Question: PLEASE ANSWER ALL QUESTIONS! 1.) When using the product cost concept of applying the cost-plus approach to product pricing, what is included in the markup?

PLEASE ANSWER ALL QUESTIONS!

1.) When using the product cost concept of applying the cost-plus approach to product pricing, what is included in the markup?

a. total costs plus desired profit

b. desired profit

c. total fixed manufacturing costs, total fixed selling and administrative expenses, and desired profit

d. total selling and administrative expenses plus desired profit

9.) Match each of the definitions that follow with the term it defines:

Engineering change order A document that initiates a product or process change
Total cost concept Includes manufacturing costs plus selling and administrative expenses
Variable cost concept Changing tooling when preparing for a new product
Normal selling price Target selling price to be achieved in the long term
Setup Variable manufacturing costs plus variable selling and administrative costs are included in cost per unit

13.) Ptarmigan Company produces two products. Product A has a contribution margin of $217.20 and requires 12 machine hours. Product B has a contribution margin of $129.50 and requires 7 machine hours. Determine the most profitable product assuming the machine hours are the constraint. If required, round your answers to two decimal places.

Contribution margin per machine hour:

a.) Product A: $____

b.) Product B: $____

c.) Product ____ (A/B) is the most profitable.

14.) Match the definitions that follow with the term it defines:

Demand-based concept Constraint
Competition-based concept Combines market-based pricing with a cost-reduction emphasis
Product cost concept Only includes the costs of manufacturing in product cost per unit
Target costing Sets the price according to competitors
Production bottleneck Sets the price according to demand

19.) Carmen Co. can further process Product J to produce Product D. Product J is currently selling for $22.30 per pound and costs $15.25 per pound to produce. Product D would sell for $41.20 per pound and would require an additional cost of $8.20 per pound to produce.

What is the differential cost of producing Product D?

a. $4.92 per pound

b. $9.84 per pound

c. $6.56 per pound

d. $8.20 per pound

21.) Diamond Boot Factory normally sells their specialty boots for $30 a pair. An offer to buy 65 boots for $22 per pair was made by an organization hosting a national event in Norfolk. The variable cost per boot is $11 and special stitching will add another $1 per pair to the cost. Determine the differential income or loss per pair of boots from selling to the organization. Enter the amount as a positive number.

a. Differential ____ (income/loss) per pair of boots from accepting the special order is $____.

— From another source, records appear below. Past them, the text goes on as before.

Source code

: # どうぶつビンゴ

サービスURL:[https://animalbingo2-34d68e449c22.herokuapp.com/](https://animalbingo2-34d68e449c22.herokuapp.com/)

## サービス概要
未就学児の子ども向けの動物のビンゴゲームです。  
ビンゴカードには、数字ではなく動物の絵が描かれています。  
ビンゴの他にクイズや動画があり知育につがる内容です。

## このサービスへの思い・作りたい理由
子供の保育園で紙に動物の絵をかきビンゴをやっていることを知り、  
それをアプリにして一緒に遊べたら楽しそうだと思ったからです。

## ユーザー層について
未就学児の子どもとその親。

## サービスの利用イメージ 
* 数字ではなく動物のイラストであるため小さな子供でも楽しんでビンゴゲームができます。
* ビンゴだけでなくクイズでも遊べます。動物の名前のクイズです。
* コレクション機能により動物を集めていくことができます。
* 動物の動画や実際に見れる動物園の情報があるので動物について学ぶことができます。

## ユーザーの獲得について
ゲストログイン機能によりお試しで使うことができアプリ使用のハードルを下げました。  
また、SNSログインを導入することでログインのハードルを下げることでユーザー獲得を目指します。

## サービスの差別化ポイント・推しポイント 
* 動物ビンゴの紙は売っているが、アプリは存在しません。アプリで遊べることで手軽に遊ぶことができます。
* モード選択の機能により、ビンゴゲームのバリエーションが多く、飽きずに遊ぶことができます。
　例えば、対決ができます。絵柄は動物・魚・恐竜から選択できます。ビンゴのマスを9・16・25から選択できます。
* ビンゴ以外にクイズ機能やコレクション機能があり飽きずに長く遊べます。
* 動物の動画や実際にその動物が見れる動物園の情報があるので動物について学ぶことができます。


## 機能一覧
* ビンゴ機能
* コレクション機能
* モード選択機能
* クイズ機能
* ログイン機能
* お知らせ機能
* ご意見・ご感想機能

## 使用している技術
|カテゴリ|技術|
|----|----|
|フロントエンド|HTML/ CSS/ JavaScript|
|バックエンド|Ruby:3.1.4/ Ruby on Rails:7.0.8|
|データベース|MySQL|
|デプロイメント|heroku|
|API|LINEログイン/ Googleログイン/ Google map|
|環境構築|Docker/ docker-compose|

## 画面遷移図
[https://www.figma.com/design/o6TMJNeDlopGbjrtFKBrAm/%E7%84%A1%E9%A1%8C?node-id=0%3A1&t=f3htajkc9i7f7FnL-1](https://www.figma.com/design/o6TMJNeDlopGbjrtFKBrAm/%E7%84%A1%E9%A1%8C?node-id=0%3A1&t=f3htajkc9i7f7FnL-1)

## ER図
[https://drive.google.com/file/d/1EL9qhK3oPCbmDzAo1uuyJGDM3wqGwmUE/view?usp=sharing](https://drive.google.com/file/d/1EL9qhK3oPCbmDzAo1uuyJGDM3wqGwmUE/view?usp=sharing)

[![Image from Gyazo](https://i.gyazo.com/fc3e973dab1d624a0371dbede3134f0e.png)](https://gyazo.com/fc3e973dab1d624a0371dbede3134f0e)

24.) Match each of the definitions that follow with the term it defines:

Opportunity cost Possible result of using an inappropriate overhead allocation method
Sunk cost Revenue forgone from an alternative use of an asset
Theory of constraints Strategy that focuses on reducing bottlenecks
Differential analysis Not relevant to future decisions
Product cost distortion Evaluation of how income will change based on an alternative course of action

25.) The Mallory Company produces and sells Product X at a total cost of $35 per unit, of which $28 is product cost and $7 is selling and administrative expenses. In addition, the total cost of $35 is made up of $24 variable cost and $11 fixed cost. The desired profit is $8 per unit. Determine the markup percentage on product cost. Round your answer to one decimal place.